Morlacher si fermò un attimo, poi s’incamminò di nuovo verso l’auto. — Ad ogni modo parlerò con lui.
— Bene. — Pridgeon infilò la testa in macchina. La sua faccia toccava quasi quella di Hasson. — Che razza di idea è stata? — sussurrò. — Chi ha avuto l’idea di farmi volare in strada a quel modo?
Hasson, annichilito dall’apprensione, scosse la testa, e rispose con le stesse parole che Pridgeon aveva usato quando era precipitato addosso ad Al Werry. — È stato soltanto un incidente.
L’espressione di Pridgeon divenne omicida. — Vuoi che ti tiri fuori di lì?
— È stato un incidente — disse Hasson, lo sguardo fisso in avanti. — Non sono pratico della macchina. — Se pensassi che hai abbastanza…
— Via — disse Morlacher a Pridgeon, comparendogli a fianco. Pridgeon si ritirò con un’occhiata torva, fece il giro dell’automobile e fissò Theo Werry. Il ragazzo restò immobile, calmo.
Morlacher infilò la testa a scrutare Hasson. — Com’è che ti chiami? Halford o qualcosa del genere, no?
— Haldane.
Morlacher digerì per un attimo l’informazione. I due triangoli rossi spiccavano sullo sfondo roseo della sua faccia. — Dov’è Werry?
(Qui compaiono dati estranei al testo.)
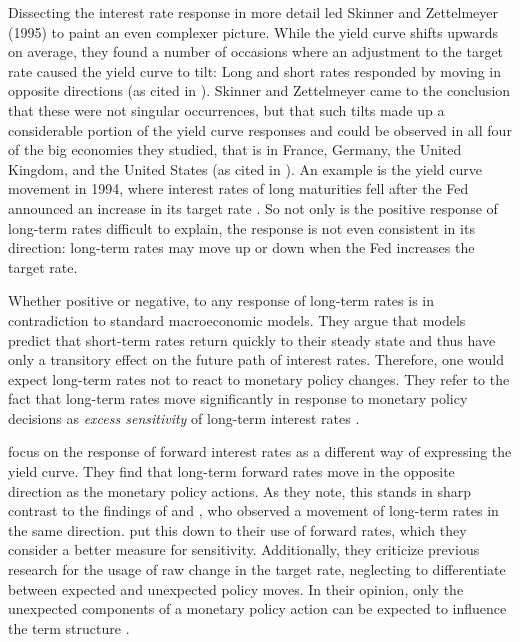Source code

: \documentclass[11pt,a4paper,english,oneside]{book}
\numberwithin{equation}{chapter}
\begin{document}
Dissecting the interest rate response in more detail led Skinner and Zettelmeyer (1995) to paint an even complexer picture. While the yield curve shifts upwards on average, they found a number of occasions where an adjustment to the target rate caused the yield curve to tilt: Long and short rates responded by moving in opposite directions (as cited in \citealp[p. 1]{Ellingsen.2003}). Skinner and Zettelmeyer came to the conclusion that these were not singular occurrences, but that such tilts made up a considerable portion of the yield curve responses and could be observed in all four of the big economies they studied, that is in France, Germany, the United Kingdom, and the United States (as cited in \citealp[p. 1594]{Ellingsen.2001}). An example is the yield curve movement in 1994, where interest rates of long maturities fell after the Fed announced an increase in its target rate \citep[~p. 1594]{Ellingsen.2001}. So not only is the positive response of long-term rates difficult to explain, the response is not even consistent in its direction: long-term rates may move up or down when the Fed increases the target rate. 

Whether positive or negative, to \citet[p. 425]{Gurkaynak.2005} any response of long-term rates is in contradiction to standard macroeconomic models. They argue that models predict that short-term rates return quickly to their steady state and thus have only a transitory effect on the future path of interest rates. Therefore, one would expect long-term rates not to react to monetary policy changes. They refer to the fact that long-term rates move significantly in response to monetary policy decisions as \textit{excess sensitivity} of long-term interest rates \cite[p. 2]{Gurkaynak.2003}.

\citet[p. 426--427]{Gurkaynak.2005} focus on the response of forward interest rates as a different way of expressing the yield curve. They find that long-term forward rates move in the opposite direction as the monetary policy actions. As they note, this stands in sharp contrast to the findings of \cite{Cook.1989} and \cite{Romer.2000}, who observed a movement of long-term rates in the same direction. \citeauthor{Gurkaynak.2005} put this down to their use of forward rates, which they consider a better measure for sensitivity. %
Additionally, they criticize previous research for the usage of raw change in the target rate, neglecting to differentiate between expected and unexpected policy moves. In their opinion, only the unexpected components of a monetary policy action can be expected to influence the term structure \citep[p. 430--431]{Gurkaynak.2005}.
\end{document}
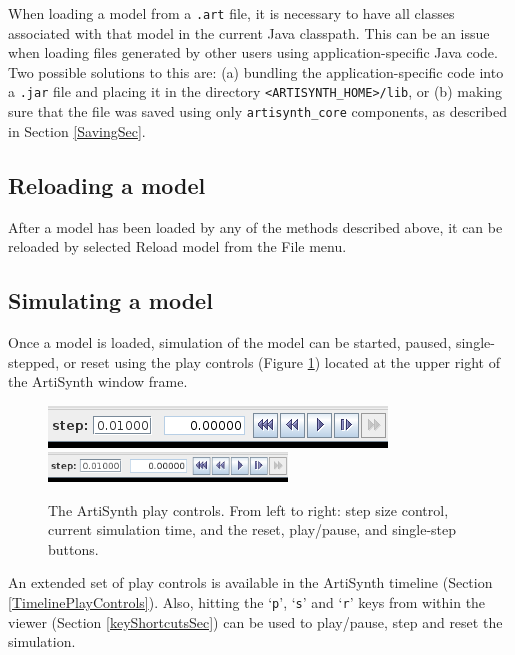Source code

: \documentclass{article}
\begin{document}
\begin{sideblock}
When loading a model from a {\tt .art} file, it is necessary to have
all classes associated with that model in the current Java classpath.
This can be an issue when loading files generated by other users using
application-specific Java code. Two possible solutions to this are:
(a) bundling the application-specific code into a {\tt .jar} file and
placing it in the directory {\tt <ARTISYNTH\_HOME>/lib}, or (b) making
sure that the file was saved using only {\tt artisynth\_core}
components, as described in Section \ref{SavingSec}.
\end{sideblock}

\subsection{Reloading a model}

After a model has been loaded by any of the methods described above,
it can be reloaded by selected {\sf Reload model} from the {\sf File}
menu.

\subsection{Simulating a model}
\label{SimulatingSec}

Once a model is loaded, simulation of the model can be started,
paused, single-stepped, or reset using the play controls (Figure
\ref{PlayControlsFig}) located at the upper right of the ArtiSynth
window frame.

\begin{figure}
\begin{center}
\iflatexml
\includegraphics[]{images/playControls}
\else
\includegraphics[width=2.5in]{images/playControls}
\fi
\end{center}
\caption{The ArtiSynth play controls. From left to right: step size
control, current simulation time, and the reset, play/pause, and
single-step buttons.}%
\label{PlayControlsFig}
\end{figure}

An extended set of play controls is available in the ArtiSynth
timeline (Section \ref{TimelinePlayControls}).  Also, hitting the
`{\tt p}', `{\tt s}' and `{\tt r}' keys from within the viewer (Section
\ref{keyShortcutsSec}) can be used to play/pause, step and reset the
simulation.
\end{document}
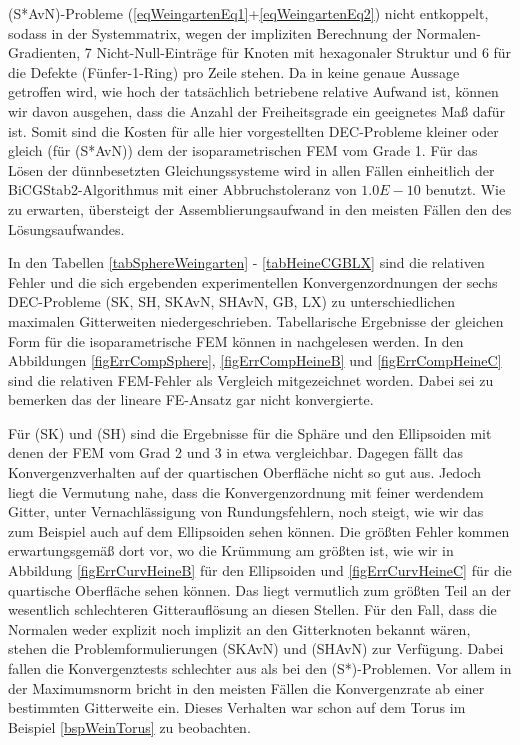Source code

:   (S*AvN)-Probleme (\eqref{eqWeingartenEq1}+\eqref{eqWeingartenEq2}) nicht entkoppelt, sodass in der
  Systemmatrix, wegen der impliziten Berechnung der Normalen-Gradienten, 7 Nicht-Null-Einträge für Knoten
  mit hexagonaler Struktur und 6 für die Defekte (Fünfer-1-Ring) pro Zeile stehen.
  Da in \cite{heine} keine genaue Aussage getroffen wird, wie hoch der tatsächlich betriebene relative Aufwand ist,
  können wir davon ausgehen, dass die Anzahl der Freiheitsgrade ein geeignetes Maß dafür ist.
  Somit sind die Kosten für alle hier vorgestellten DEC-Probleme kleiner oder gleich (für (S*AvN)) dem der
  isoparametrischen FEM vom Grade 1.
  Für das Lösen der dünnbesetzten Gleichungssysteme wird in allen Fällen einheitlich der
  BiCGStab2-Algorithmus mit einer Abbruchstoleranz von \( 1.0E-10 \) benutzt.
  Wie zu erwarten, übersteigt der Assemblierungsaufwand in den meisten Fällen den des Lösungsaufwandes.

  In den Tabellen \ref{tabSphereWeingarten} - \ref{tabHeineCGBLX} sind die relativen Fehler 
  und die sich ergebenden experimentellen Konvergenzordnungen der sechs
  DEC-Probleme (SK, SH, SKAvN, SHAvN, GB, LX) zu unterschiedlichen maximalen Gitterweiten niedergeschrieben.
  Tabellarische Ergebnisse der gleichen Form für die isoparametrische FEM können in \cite{heine} nachgelesen werden.
  In den Abbildungen \ref{figErrCompSphere}, \ref{figErrCompHeineB} und \ref{figErrCompHeineC} sind die
  relativen FEM-Fehler als Vergleich mitgezeichnet worden.
  Dabei sei zu bemerken das der lineare FE-Ansatz gar nicht konvergierte.

  Für (SK) und (SH) sind die Ergebnisse für die Sphäre und den Ellipsoiden mit denen der FEM vom Grad 2 und
  3 in etwa vergleichbar. 
  Dagegen fällt das Konvergenzverhalten auf der quartischen Oberfläche nicht so gut aus.
  Jedoch liegt die Vermutung nahe, dass die Konvergenzordnung mit feiner werdendem Gitter, unter
  Vernachlässigung von Rundungsfehlern, noch steigt, wie
  wir das zum Beispiel auch auf dem Ellipsoiden sehen können.
  Die größten Fehler kommen erwartungsgemäß dort vor, wo die Krümmung am größten ist, wie wir in Abbildung
  \ref{figErrCurvHeineB} für den Ellipsoiden und \ref{figErrCurvHeineC} für die quartische Oberfläche sehen
  können.
  Das liegt vermutlich zum größten Teil an der wesentlich schlechteren Gitterauflösung an diesen Stellen.
  Für den Fall, dass die Normalen weder explizit noch implizit an den Gitterknoten bekannt wären, stehen
  die Problemformulierungen (SKAvN) und (SHAvN) zur Verfügung.
  Dabei fallen die Konvergenztests schlechter aus als bei den (S*)-Problemen.
  Vor allem in der Maximumsnorm bricht in den meisten Fällen die Konvergenzrate ab einer bestimmten
  Gitterweite ein.
  Dieses Verhalten war schon auf dem Torus im Beispiel \ref{bspWeinTorus} zu beobachten.
  
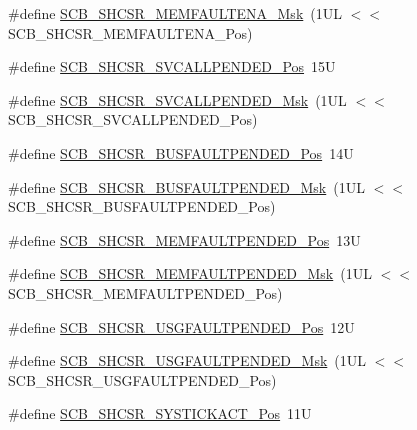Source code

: \begin{DoxyCompactItemize}
\item 
\#define \mbox{\hyperlink{group___c_m_s_i_s___s_c_b_gaf084424fa1f69bea36a1c44899d83d17}{S\+C\+B\+\_\+\+S\+H\+C\+S\+R\+\_\+\+M\+E\+M\+F\+A\+U\+L\+T\+E\+N\+A\+\_\+\+Msk}}~(1\+U\+L $<$$<$ S\+C\+B\+\_\+\+S\+H\+C\+S\+R\+\_\+\+M\+E\+M\+F\+A\+U\+L\+T\+E\+N\+A\+\_\+\+Pos)
\item 
\#define \mbox{\hyperlink{group___c_m_s_i_s___s_c_b_ga2f93ec9b243f94cdd3e94b8f0bf43641}{S\+C\+B\+\_\+\+S\+H\+C\+S\+R\+\_\+\+S\+V\+C\+A\+L\+L\+P\+E\+N\+D\+E\+D\+\_\+\+Pos}}~15U
\item 
\#define \mbox{\hyperlink{group___c_m_s_i_s___s_c_b_ga6095a7acfbad66f52822b1392be88652}{S\+C\+B\+\_\+\+S\+H\+C\+S\+R\+\_\+\+S\+V\+C\+A\+L\+L\+P\+E\+N\+D\+E\+D\+\_\+\+Msk}}~(1\+U\+L $<$$<$ S\+C\+B\+\_\+\+S\+H\+C\+S\+R\+\_\+\+S\+V\+C\+A\+L\+L\+P\+E\+N\+D\+E\+D\+\_\+\+Pos)
\item 
\#define \mbox{\hyperlink{group___c_m_s_i_s___s_c_b_gaa22551e24a72b65f1e817f7ab462203b}{S\+C\+B\+\_\+\+S\+H\+C\+S\+R\+\_\+\+B\+U\+S\+F\+A\+U\+L\+T\+P\+E\+N\+D\+E\+D\+\_\+\+Pos}}~14U
\item 
\#define \mbox{\hyperlink{group___c_m_s_i_s___s_c_b_ga677c23749c4d348f30fb471d1223e783}{S\+C\+B\+\_\+\+S\+H\+C\+S\+R\+\_\+\+B\+U\+S\+F\+A\+U\+L\+T\+P\+E\+N\+D\+E\+D\+\_\+\+Msk}}~(1\+U\+L $<$$<$ S\+C\+B\+\_\+\+S\+H\+C\+S\+R\+\_\+\+B\+U\+S\+F\+A\+U\+L\+T\+P\+E\+N\+D\+E\+D\+\_\+\+Pos)
\item 
\#define \mbox{\hyperlink{group___c_m_s_i_s___s_c_b_gaceb60fe2d8a8cb17fcd1c1f6b5aa924f}{S\+C\+B\+\_\+\+S\+H\+C\+S\+R\+\_\+\+M\+E\+M\+F\+A\+U\+L\+T\+P\+E\+N\+D\+E\+D\+\_\+\+Pos}}~13U
\item 
\#define \mbox{\hyperlink{group___c_m_s_i_s___s_c_b_ga9abc6c2e395f9e5af4ce05fc420fb04c}{S\+C\+B\+\_\+\+S\+H\+C\+S\+R\+\_\+\+M\+E\+M\+F\+A\+U\+L\+T\+P\+E\+N\+D\+E\+D\+\_\+\+Msk}}~(1\+U\+L $<$$<$ S\+C\+B\+\_\+\+S\+H\+C\+S\+R\+\_\+\+M\+E\+M\+F\+A\+U\+L\+T\+P\+E\+N\+D\+E\+D\+\_\+\+Pos)
\item 
\#define \mbox{\hyperlink{group___c_m_s_i_s___s_c_b_ga3cf03acf1fdc2edc3b047ddd47ebbf87}{S\+C\+B\+\_\+\+S\+H\+C\+S\+R\+\_\+\+U\+S\+G\+F\+A\+U\+L\+T\+P\+E\+N\+D\+E\+D\+\_\+\+Pos}}~12U
\item 
\#define \mbox{\hyperlink{group___c_m_s_i_s___s_c_b_ga122b4f732732010895e438803a29d3cc}{S\+C\+B\+\_\+\+S\+H\+C\+S\+R\+\_\+\+U\+S\+G\+F\+A\+U\+L\+T\+P\+E\+N\+D\+E\+D\+\_\+\+Msk}}~(1\+U\+L $<$$<$ S\+C\+B\+\_\+\+S\+H\+C\+S\+R\+\_\+\+U\+S\+G\+F\+A\+U\+L\+T\+P\+E\+N\+D\+E\+D\+\_\+\+Pos)
\item 
\#define \mbox{\hyperlink{group___c_m_s_i_s___s_c_b_gaec9ca3b1213c49e2442373445e1697de}{S\+C\+B\+\_\+\+S\+H\+C\+S\+R\+\_\+\+S\+Y\+S\+T\+I\+C\+K\+A\+C\+T\+\_\+\+Pos}}~11U
$$
\end{DoxyCompactItemize}
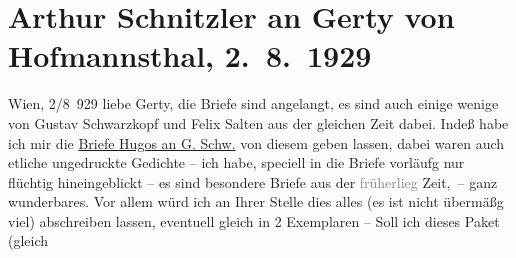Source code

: 

         
         \renewcommand{\erwaehntePersonen}{Personen: Gertrude von Hofmannsthal, Hugo von Hofmannsthal, Felix Salten, Gustav Schwarzkopf}
         \renewcommand{\erwaehnteOrte}{Orte: Bad Aussee, Wien}
         \renewcommand{\erwaehnteWerke}{}
               \section[Arthur Schnitzler an Gerty von Hofmannsthal, 2. 8. 1929]{ Arthur Schnitzler an Gerty von Hofmannsthal, 2. 8. 1929}\nopagebreak{}\rehead{ }\begin{ledgroupsized}[t]{13cm}\normalsize\beginnumbering{} \toendnotes[C]{\smallbreak\pagebreak[2]} 
\pstart
           \raggedleft{}{\pb}Wien, 2/8 929\pend
           \pstart
           liebe Gerty, die Briefe sind angelangt, es sind auch einige wenige
               von Gustav Schwarzkopf und Felix Salten aus der gleichen Zeit dabei.
                  Indeß habe ich mir die \uline{Briefe Hugos an G. Schw.} von diesem geben lassen, dabei waren auch etliche ungedruckte Gedichte – ich
               habe, speciell in die Briefe vorläufg nur flüchtig hineingeblickt – es sind besondere
               Briefe aus der \textcolor{gray}{früherlieg} Zeit, – ganz wunderbares. Vor allem würd
               ich \introOben{}an Ihrer Stelle\introOben{} dies alles (es ist nicht übermäßg viel)
               abschreiben lassen, eventuell gleich in 2 Exemplaren – Soll ich dieses Paket (gleich

\end{ledgroupsized}

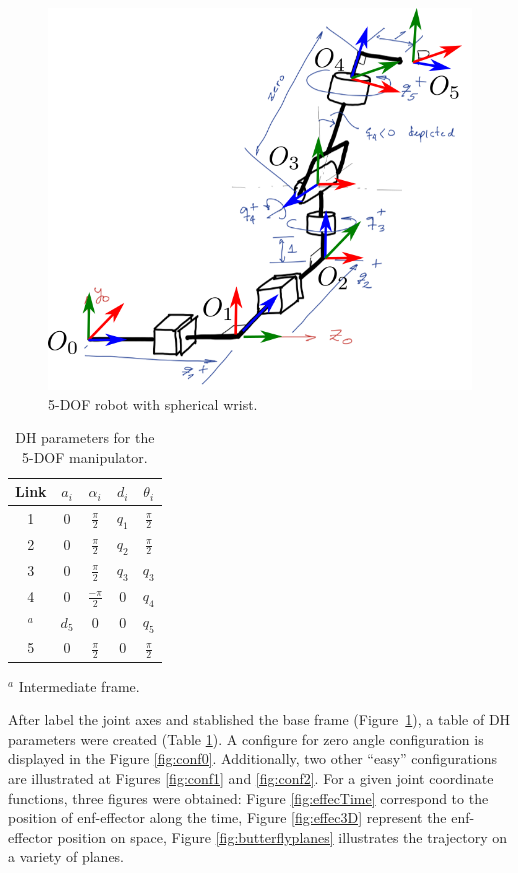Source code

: \documentclass[a4paper,10pt]{article}
\begin{document}
\begin{figure}[H] 
 \centering
 \includegraphics[width=0.7\linewidth]{5DOF.png}
 \caption{5-DOF robot with spherical wrist.}\label{fig:5dof}
\end{figure}


\begin{table}[H]
\caption{DH parameters for the 5-DOF manipulator.}
\begin{center}
\label{table:DH}
\begin{tabular}{c c c c c} \hline
Link & $a_i$ & $\alpha_i$       & $d_i$ & $\theta_i$      \\ \hline \hline
1    & 0     & $\frac{\pi}{2}$  & $q_1$ & $\frac{\pi}{2}$ \\
2    & 0     & $\frac{\pi}{2}$  & $q_2$ & $\frac{\pi}{2}$ \\
3    & 0     & $\frac{\pi}{2}$  & $q_3$ & $q_3$           \\
4    & 0     & $\frac{-\pi}{2}$ & 0     & $q_4$           \\
$^a$     & $d_5$ & 0                & 0     & $q_5$           \\
5    & 0     & $\frac{\pi}{2}$  & 0     & $\frac{\pi}{2}$ \\ \hline
\end{tabular}
\end{center}
\centering
\footnotesize{$^a$ Intermediate frame.}\\
\end{table}

After label the joint axes and stablished the base frame (Figure~\ref{fig:5dof}), a table of DH parameters were created (Table \ref{table:DH}). A configure for zero angle configuration is displayed in the Figure \ref{fig:conf0}. Additionally, two other ``easy'' configurations are illustrated at Figures \ref{fig:conf1} and \ref{fig:conf2}.
For a given joint coordinate functions, three figures were obtained: Figure \ref{fig:effecTime} correspond to the position of enf-effector along the time, Figure \ref{fig:effec3D} represent the enf-effector position on space, Figure \ref{fig:butterflyplanes} illustrates the trajectory on a variety of planes.
\end{document}
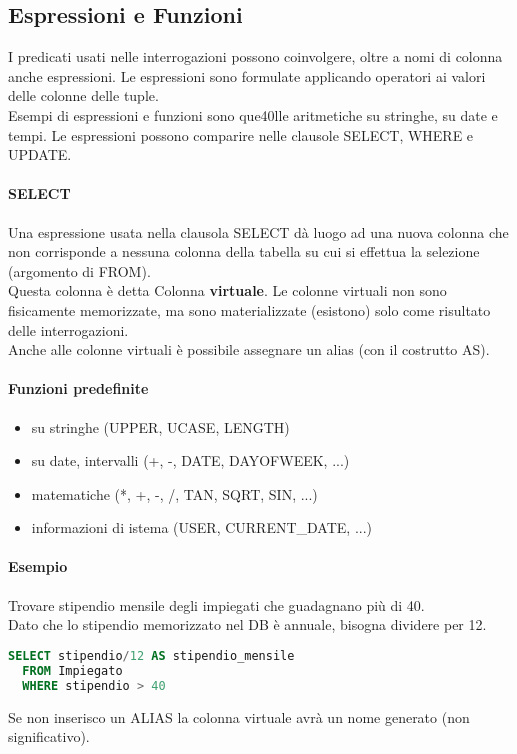 \subsection{Espressioni e Funzioni}
I predicati usati nelle interrogazioni possono coinvolgere, oltre a
nomi di colonna anche espressioni. Le espressioni sono formulate
applicando operatori ai valori delle colonne delle tuple.\\
Esempi di espressioni e funzioni sono que40lle aritmetiche su stringhe,
su date e tempi. Le espressioni possono comparire nelle clausole
SELECT, WHERE e UPDATE.
\paragraph*{SELECT} Una espressione usata nella clausola SELECT
dà luogo ad una nuova colonna che non corrisponde a nessuna colonna
della tabella su cui si effettua la selezione (argomento di FROM).\\
Questa colonna è detta Colonna \textbf{virtuale}. Le colonne virtuali non sono
fisicamente memorizzate, ma sono materializzate (esistono) solo come risultato
delle interrogazioni.\\
Anche alle colonne virtuali è possibile assegnare un alias (con il
costrutto AS).\\
\paragraph*{Funzioni predefinite}
\begin{itemize}
  \item su stringhe (UPPER, UCASE, LENGTH)
  \item su date, intervalli (+, -, DATE, DAYOFWEEK, ...)
  \item matematiche (*, +, -, /, TAN, SQRT, SIN, ...)
  \item informazioni di istema (USER, CURRENT\_DATE, ...) 
\end{itemize}
\paragraph*{Esempio} Trovare stipendio mensile degli impiegati che guadagnano
più di 40.\\
Dato che lo stipendio memorizzato nel DB è annuale, bisogna dividere per 12.
\begin{lstlisting}[language=SQL]
  SELECT stipendio/12 AS stipendio_mensile
  FROM Impiegato
  WHERE stipendio > 40
\end{lstlisting}
Se non inserisco un ALIAS la colonna virtuale avrà un nome generato (non significativo).
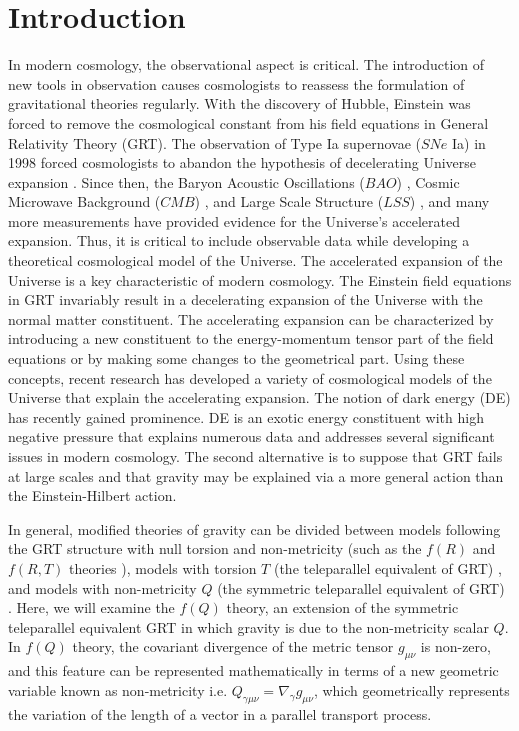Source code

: \documentclass[prd,superscriptaddress,amsfonts,amssymb,amsmath,showpacs,twocolumn]{revtex4-2}
\begin{document}
\section{Introduction}
\label{sec1}

In modern cosmology, the observational aspect is critical. The introduction of new tools in observation causes cosmologists to reassess the formulation of gravitational theories regularly. With the discovery of Hubble, Einstein was forced to remove the cosmological constant from his field equations in General Relativity Theory (GRT). The observation of Type Ia supernovae ($SNe$ Ia) in 1998 forced cosmologists to abandon the hypothesis of decelerating Universe expansion \cite{Riess,Perlmutter}. Since then, the Baryon Acoustic Oscillations ($BAO$) \cite{D.J.,W.J.}, Cosmic Microwave Background ($CMB$) \cite{R.R.,Z.Y.}, and Large Scale Structure ($LSS$) \cite{T.Koivisto,S.F.}, and many more measurements have provided evidence for the Universe's accelerated expansion. Thus, it is critical to include observable data while developing a theoretical cosmological model of the Universe. The accelerated expansion of the Universe is a key characteristic of modern cosmology. The Einstein field equations in GRT invariably result in a decelerating expansion of the Universe with the normal matter constituent. The accelerating expansion can be characterized by introducing a new constituent to the energy-momentum tensor part of the field equations or by making some changes to the geometrical part. Using these concepts, recent research has developed a variety of cosmological models of the Universe that explain the accelerating expansion. The notion of dark energy (DE) has recently gained prominence. DE is an exotic energy constituent with high negative pressure that explains numerous data and addresses several significant issues in modern cosmology. The second alternative is to suppose that GRT fails at large scales and that gravity may be explained via a more general action than the Einstein-Hilbert action.

In general, modified theories of gravity can be divided between models following the GRT structure with null torsion and non-metricity (such as the $f(R)$ and $f(R,T)$ theories \cite{Capo/2008,Nojiri/2007, Harko/2011,Momeni/2015}), models with torsion $T$ (the teleparallel
equivalent of GRT) \cite{Capo/2011,Nunes/2016}, and models with non-metricity $Q$ (the symmetric teleparallel equivalent of GRT) \cite{Q0,Q1}. Here, we will examine the $f(Q)$ theory, an extension of the symmetric teleparallel equivalent GRT in which gravity is due to the non-metricity scalar $Q$. In $f(Q)$ theory, the covariant divergence of the metric tensor $g_{\mu \nu }$ is non-zero, and this feature can be represented mathematically in terms of a new geometric variable known as non-metricity i.e. $Q_{\gamma \mu \nu }=\nabla _{\gamma }g_{\mu \nu }$, which geometrically represents the variation of the length of a vector in a parallel transport process. 
\end{document}
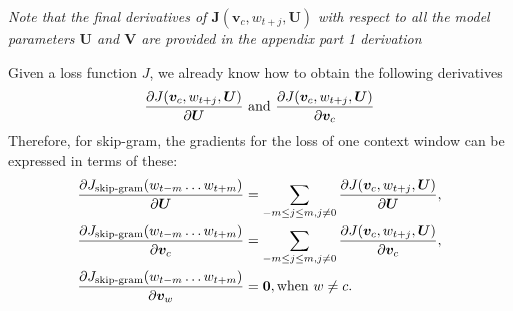 \begin{enumerate}
        \textit{ Note that the final derivatives of $\bm J(\bm v_c, w_{t+j}, \bm U)$ with respect to all the model parameters $\bm U$ and $\bm V$ are provided in the appendix part 1 derivation} 
        
        \begin{answer}
            Given a loss function $J$, we already know how to obtain the following derivatives
            \begin{equation*}
                {\partial J(\bm v_c, w_{t+j}, \bm U) \over \partial \bm U} \textrm{ and } {\partial J(\bm v_c, w_{t+j}, \bm U) \over \partial \bm v_c}
            \end{equation*}
            Therefore, for skip-gram, the gradients for the loss of one context window can be expressed in terms of these:
            \begin{align*}
                {\partial J_{\textrm{skip-gram}}(w_{t-m}\ldots w_{t+m}) \over \partial \bm U} &= \sum_{-m \le j \le m, j\ne 0} {\partial J(\bm v_c, w_{t+j}, \bm U) \over \partial \bm U},\\
                {\partial J_{\textrm{skip-gram}}(w_{t-m}\ldots w_{t+m}) \over \partial \bm v_c} &= \sum_{-m \le j \le m, j\ne 0} {\partial J(\bm v_c, w_{t+j}, \bm U) \over \partial \bm v_c},\\
                {\partial J_{\textrm{skip-gram}}(w_{t-m}\ldots w_{t+m}) \over \partial \bm v_{w}} &= \bm 0, \textrm{when } w \ne c.
            \end{align*}
        \end{answer}
\end{enumerate}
— Nella zona est della città — rispose Hasson, sottomettendosi all’interrogatorio. — C’è stata una CA.
— Una… cosa? — chiese sospettosamente Morlacher.
— Una collisione aerea, con due morti. È dovuto restare lì.
— Doveva esserci prima che qualcuno venisse ucciso. — Morlacher parlava sui toni di una rabbia repressa a stento, un fatto che Hasson notò e trovò leggermente incomprensibile: non gli era parso che Morlacher fosse un tipo particolarmente sensibile o attento ai problemi comunitari. Stava ponderando quel fatto quando udì un clic alla sua destra. Girando la testa scoprì che Pridgeon aveva spalancato l’altra portiera e fissava Theo con una specie d’interesse clinico, meditabondo. Theo, anche se doveva aver sentito il rumore e la corrente d’aria fredda, non si mosse.